Measuring static compression or tension force yields a wealth of information important in many industries—for example, the opening force of a sealed bag of potato chips, the extension force of a spring, or the pull-off force of a crimped wire terminal. Force data makes it possible to quantify the quality of materials, assemblies or finished products. Proper force testing prevents potentially costly recalls, litigation and customer dissatisfaction in general.

How does a digital force gage work?

At the heart of a digital force gage is a strain gage-based load cell. Strain gages applied to the load cell stretch and retract as a variable force deforms its structure. Deformation of the strain gages changes the electrical resistance in the circuit, thereby correlating force to voltage. This signal is converted into a digital signal, further manipulated by a microprocessor, and converted into units of lbF, kgF, N and other measurement units displayed on an LCD. The load cell is mounted to a metal case sturdy enough to withstand the maximum force rating. Attached to the load cell is a shaft with a threaded end to accommodate attachments, such as hooks, clamps and specialized fixtures.

Selecting an appropriate capacity

Force gages are available in a range of capacities and resolutions to accommodate a wide variety of applications. For example, a suture manufacturer may need to measure 50 N of force, while a manufacturer of wire harnesses may need to measure 5,000 N.

With any application, a gage should be selected with a capacity that is as close as possible to the maximum expected force. Since accuracy is typically specified as a percentage of full range, lower force readings are subject to an increasingly large error as a percentage of reading. For example, if the choice of force gages includes 5, 10, 20 and 50 N capacity models, and the requirement is for 15 N of force, the 20 N model is most appropriate. In general, a force gage should be used between 20% and 80% of its capacity, for best accuracy and margin of safety.

In many applications, the peak force is of most interest, that is, the force at which a sample broke, engaged or loosened. This force is often how manufacturers gage the performance of their product. In other cases, force gages are used to apply a specified force to a sample to determine if the sample remains intact, such as in wire crimp pull testing.

Although force gages may be handheld for less demanding applications, it is considered best practice to mount the gage to a test stand, actuator, or other fixture. This type of mounting reduces the influence due to operator variability, which can lead to inconsistent readings. It also helps to ensure axial alignment with respect to the load cell shaft. Side loading, which can be difficult to avoid during hand testing, can skew the force reading and potentially damage the load cell.
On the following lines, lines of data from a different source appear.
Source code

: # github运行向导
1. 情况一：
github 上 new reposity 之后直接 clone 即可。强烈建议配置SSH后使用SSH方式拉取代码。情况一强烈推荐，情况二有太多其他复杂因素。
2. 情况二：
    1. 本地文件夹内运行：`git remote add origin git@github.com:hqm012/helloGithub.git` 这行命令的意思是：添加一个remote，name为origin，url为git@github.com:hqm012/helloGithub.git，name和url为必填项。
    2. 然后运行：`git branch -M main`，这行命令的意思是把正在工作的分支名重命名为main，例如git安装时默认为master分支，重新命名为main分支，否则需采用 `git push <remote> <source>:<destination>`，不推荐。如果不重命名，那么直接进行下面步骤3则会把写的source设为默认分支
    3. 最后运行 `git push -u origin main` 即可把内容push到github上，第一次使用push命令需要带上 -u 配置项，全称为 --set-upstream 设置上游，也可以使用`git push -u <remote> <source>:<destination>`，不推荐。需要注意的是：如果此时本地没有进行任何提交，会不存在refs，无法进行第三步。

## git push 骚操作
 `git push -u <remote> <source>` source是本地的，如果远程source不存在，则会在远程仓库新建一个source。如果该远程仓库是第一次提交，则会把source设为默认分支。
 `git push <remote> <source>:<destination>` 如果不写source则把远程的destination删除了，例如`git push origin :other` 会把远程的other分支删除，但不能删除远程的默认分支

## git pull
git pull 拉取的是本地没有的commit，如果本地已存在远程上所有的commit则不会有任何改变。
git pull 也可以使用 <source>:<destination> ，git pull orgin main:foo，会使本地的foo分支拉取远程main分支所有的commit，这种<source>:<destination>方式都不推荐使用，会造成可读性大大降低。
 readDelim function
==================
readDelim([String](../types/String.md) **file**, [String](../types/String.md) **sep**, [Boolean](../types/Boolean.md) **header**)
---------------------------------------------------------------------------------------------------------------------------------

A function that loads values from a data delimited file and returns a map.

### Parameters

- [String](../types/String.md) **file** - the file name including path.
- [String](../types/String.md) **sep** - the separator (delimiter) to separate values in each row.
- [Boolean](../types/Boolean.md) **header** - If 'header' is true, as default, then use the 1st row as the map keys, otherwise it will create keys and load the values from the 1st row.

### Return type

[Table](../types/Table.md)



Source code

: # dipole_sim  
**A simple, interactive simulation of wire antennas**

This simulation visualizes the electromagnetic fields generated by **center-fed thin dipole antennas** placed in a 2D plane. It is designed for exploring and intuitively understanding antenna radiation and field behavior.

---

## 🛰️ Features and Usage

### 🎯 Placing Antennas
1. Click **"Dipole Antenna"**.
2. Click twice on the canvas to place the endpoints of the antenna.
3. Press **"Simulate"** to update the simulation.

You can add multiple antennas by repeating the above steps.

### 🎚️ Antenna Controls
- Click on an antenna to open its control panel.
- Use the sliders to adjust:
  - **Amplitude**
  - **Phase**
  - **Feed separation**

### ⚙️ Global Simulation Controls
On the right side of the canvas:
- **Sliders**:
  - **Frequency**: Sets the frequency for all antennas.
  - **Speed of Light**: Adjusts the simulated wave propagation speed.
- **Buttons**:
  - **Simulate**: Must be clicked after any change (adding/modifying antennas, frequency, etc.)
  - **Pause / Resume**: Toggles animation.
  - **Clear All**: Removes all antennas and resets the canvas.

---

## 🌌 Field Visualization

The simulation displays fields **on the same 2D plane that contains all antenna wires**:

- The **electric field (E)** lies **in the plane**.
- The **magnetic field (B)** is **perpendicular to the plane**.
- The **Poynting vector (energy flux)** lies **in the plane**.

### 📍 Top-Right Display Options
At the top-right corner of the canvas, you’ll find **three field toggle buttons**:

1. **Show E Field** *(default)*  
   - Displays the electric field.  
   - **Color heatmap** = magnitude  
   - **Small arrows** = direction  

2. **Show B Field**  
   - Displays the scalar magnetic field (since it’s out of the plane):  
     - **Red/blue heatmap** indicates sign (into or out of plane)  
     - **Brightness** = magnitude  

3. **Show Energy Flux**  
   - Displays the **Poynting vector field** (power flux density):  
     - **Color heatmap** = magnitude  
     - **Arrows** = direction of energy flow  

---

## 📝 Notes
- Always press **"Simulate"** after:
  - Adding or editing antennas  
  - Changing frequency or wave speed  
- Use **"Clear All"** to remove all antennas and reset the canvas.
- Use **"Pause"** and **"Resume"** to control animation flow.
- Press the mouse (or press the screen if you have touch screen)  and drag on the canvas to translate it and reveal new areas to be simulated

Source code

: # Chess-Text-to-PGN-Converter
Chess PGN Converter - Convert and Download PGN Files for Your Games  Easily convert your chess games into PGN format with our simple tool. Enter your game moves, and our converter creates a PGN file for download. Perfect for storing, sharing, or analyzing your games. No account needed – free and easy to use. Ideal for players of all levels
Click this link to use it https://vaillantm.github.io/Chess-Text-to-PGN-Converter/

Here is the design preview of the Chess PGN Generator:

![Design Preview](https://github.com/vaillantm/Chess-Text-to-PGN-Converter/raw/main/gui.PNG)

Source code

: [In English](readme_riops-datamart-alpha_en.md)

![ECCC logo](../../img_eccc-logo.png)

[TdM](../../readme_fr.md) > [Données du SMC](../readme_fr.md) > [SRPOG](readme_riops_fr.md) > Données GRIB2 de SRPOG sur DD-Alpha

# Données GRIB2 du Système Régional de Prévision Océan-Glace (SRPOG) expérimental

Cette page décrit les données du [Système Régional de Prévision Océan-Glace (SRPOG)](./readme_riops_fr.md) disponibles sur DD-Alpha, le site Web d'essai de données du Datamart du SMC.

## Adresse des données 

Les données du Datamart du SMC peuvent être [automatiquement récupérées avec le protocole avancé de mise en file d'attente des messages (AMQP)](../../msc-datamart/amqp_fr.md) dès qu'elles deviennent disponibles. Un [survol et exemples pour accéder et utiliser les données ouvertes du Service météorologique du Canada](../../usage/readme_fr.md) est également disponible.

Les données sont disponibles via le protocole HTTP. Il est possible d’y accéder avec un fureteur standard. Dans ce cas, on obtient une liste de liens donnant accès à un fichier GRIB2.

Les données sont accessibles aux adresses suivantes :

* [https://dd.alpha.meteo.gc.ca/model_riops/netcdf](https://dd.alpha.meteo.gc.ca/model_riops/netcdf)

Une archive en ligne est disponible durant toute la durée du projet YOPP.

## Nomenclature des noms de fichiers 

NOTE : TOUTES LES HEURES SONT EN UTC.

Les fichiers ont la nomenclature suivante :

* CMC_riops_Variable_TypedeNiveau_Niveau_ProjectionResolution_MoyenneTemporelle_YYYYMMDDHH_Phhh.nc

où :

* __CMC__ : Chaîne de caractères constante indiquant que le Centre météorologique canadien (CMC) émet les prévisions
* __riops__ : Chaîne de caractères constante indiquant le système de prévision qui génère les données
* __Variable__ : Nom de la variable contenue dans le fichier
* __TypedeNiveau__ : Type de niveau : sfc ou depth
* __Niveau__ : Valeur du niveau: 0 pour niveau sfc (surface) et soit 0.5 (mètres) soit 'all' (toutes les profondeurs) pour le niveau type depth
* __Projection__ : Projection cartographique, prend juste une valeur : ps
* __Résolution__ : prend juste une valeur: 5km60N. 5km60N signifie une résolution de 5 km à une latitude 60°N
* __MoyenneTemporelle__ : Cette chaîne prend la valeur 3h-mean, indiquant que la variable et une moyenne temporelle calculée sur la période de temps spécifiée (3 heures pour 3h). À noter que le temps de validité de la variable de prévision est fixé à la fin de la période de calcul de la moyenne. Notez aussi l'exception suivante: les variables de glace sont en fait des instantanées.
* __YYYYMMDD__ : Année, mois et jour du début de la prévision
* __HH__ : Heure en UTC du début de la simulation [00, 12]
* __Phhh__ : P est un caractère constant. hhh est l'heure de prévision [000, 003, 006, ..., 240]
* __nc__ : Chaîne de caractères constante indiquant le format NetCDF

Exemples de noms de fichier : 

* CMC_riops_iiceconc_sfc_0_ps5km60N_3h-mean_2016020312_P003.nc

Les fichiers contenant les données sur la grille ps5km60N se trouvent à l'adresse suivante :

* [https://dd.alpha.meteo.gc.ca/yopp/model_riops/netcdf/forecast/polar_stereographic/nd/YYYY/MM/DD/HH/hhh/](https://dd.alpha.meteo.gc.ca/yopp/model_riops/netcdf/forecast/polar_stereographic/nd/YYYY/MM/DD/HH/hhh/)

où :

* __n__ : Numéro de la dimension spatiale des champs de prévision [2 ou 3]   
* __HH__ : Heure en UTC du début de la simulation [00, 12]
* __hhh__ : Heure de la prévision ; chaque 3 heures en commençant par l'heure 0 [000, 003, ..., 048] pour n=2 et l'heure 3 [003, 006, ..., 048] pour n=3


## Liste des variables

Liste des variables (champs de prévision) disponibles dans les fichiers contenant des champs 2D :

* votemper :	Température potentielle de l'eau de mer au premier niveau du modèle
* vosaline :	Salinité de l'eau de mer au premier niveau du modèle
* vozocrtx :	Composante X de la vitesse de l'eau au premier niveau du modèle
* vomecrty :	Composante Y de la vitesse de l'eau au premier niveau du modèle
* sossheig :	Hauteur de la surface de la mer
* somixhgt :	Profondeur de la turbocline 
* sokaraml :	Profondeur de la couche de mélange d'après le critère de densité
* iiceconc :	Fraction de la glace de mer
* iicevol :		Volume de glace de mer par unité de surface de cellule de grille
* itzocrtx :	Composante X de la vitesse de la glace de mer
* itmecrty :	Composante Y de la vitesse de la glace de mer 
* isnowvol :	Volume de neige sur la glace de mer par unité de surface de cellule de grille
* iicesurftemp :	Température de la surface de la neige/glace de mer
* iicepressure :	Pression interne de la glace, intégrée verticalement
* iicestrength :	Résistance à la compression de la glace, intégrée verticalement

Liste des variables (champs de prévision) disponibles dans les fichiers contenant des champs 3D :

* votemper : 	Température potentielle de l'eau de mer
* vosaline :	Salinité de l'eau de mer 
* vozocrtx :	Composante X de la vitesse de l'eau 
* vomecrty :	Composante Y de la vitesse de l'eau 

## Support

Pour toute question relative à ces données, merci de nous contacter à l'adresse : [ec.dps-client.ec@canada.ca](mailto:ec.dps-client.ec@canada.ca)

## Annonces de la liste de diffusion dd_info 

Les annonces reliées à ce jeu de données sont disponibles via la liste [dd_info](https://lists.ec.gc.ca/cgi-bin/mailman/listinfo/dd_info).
Selecting an appropriate gage model

The variety of force gage models has proliferated over the years, satisfying accuracy, physical size, user interface, outputs and other requirements. More sophisticated gage models have a set of functions that in the past were relegated to more complex testing machines. For example, upper and lower limits can be configured within a force gage. Indicators and tones alert the operator if the result is outside of an established reference range. Set point outputs can trigger an alarm, buzzer, or PLC, for integration into a production or test station.

Beyond simple peak force capture mentioned earlier, continuous data collection is sometimes required for analysis of force vs. time or vs. distance, when combined with an encoder or scale. USB output from the force gage may be used to stream data to a PC for tabulation, graphing, and further manipulation. Continuous analog output can be streamed into a data acquisition system.
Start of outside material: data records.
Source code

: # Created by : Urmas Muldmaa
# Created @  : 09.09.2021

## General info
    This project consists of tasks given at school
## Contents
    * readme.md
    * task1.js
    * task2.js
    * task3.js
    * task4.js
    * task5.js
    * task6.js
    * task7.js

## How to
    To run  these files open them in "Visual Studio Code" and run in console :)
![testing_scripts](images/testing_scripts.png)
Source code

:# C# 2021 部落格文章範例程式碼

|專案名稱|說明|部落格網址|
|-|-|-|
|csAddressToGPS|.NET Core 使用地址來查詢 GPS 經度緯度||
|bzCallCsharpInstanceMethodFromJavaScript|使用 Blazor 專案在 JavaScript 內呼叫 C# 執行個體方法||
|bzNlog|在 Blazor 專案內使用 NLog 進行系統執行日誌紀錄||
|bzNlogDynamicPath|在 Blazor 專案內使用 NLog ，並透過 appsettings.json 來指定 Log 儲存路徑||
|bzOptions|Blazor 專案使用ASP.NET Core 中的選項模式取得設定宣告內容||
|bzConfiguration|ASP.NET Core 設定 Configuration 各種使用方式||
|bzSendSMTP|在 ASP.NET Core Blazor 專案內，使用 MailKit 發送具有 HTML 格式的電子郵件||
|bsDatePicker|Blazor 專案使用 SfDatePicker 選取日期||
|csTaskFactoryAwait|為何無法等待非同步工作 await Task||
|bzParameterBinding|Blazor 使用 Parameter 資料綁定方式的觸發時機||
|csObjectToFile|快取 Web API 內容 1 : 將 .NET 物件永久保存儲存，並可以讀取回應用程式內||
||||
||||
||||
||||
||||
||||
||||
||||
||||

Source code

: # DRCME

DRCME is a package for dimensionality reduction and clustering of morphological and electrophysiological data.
Data memory offers users the ability to save individual peak readings for later download, a useful convenience if the measurements are taken in a remote location away from a PC. For special applications requiring the capture of continuous data at high speed, or for data collection over a long period of time, certain gages can acquire such data and store it in memory—thus eliminating the need for data acquisition hardware and software.

Measuring the average force over a period of time is a common requirement in the packaging industry, while the external trigger function accurately captures the force at which a switch activates—two special measurement modes that are available in some gages.

In busy testing environments, high throughput and ergonomics rank high in the list of priorities. Some force gages address these objectives via a footswitch input, for hands-free activation of functions such as data output, data storage and zero display. These types of functions can also be triggered automatically upon detection of a sample break, defined as a percentage drop from peak force. In high volume environments, concerns about improper use or sabotage can be assuaged via password protection.

What can’t a force gage do?

Because test speed and orientation cannot be guaranteed when used by hand, accuracy and repeatability may be lower than when used on a test stand.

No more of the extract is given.